Raw data
--- START ---
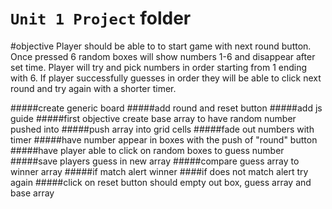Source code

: # `Unit 1 Project` folder


#objective
Player should be able to to start game with next round button. Once pressed 6 random boxes will show numbers 1-6 and disappear after set time. Player will try and pick numbers in order starting from 1 ending with 6. If player successfully guesses in order they will be able to click next round and try again with a shorter timer.

#####create generic board
#####add round and reset button
#####add js guide
#####first objective create base array to have random number pushed into
#####push array into grid cells
#####fade out numbers with timer
#####have number appear in boxes with the push of "round" button
#####have player able to click on random boxes to guess number
#####save players guess in new array
#####compare guess array to winner array
#####if match alert winner
####if does not match alert try again
#####click on reset button should empty out box, guess array and base array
--- END ---
Aim of the task
Please set the records down again exactly as written. The pictures should not be included.

Answer space
Source code

: # `Unit 1 Project` folder


#objective
Player should be able to to start game with next round button. Once pressed 6 random boxes will show numbers 1-6 and disappear after set time. Player will try and pick numbers in order starting from 1 ending with 6. If player successfully guesses in order they will be able to click next round and try again with a shorter timer.

#####create generic board
#####add round and reset button
#####add js guide
#####first objective create base array to have random number pushed into
#####push array into grid cells
#####fade out numbers with timer
#####have number appear in boxes with the push of "round" button
#####have player able to click on random boxes to guess number
#####save players guess in new array
#####compare guess array to winner array
#####if match alert winner
####if does not match alert try again
#####click on reset button should empty out box, guess array and base array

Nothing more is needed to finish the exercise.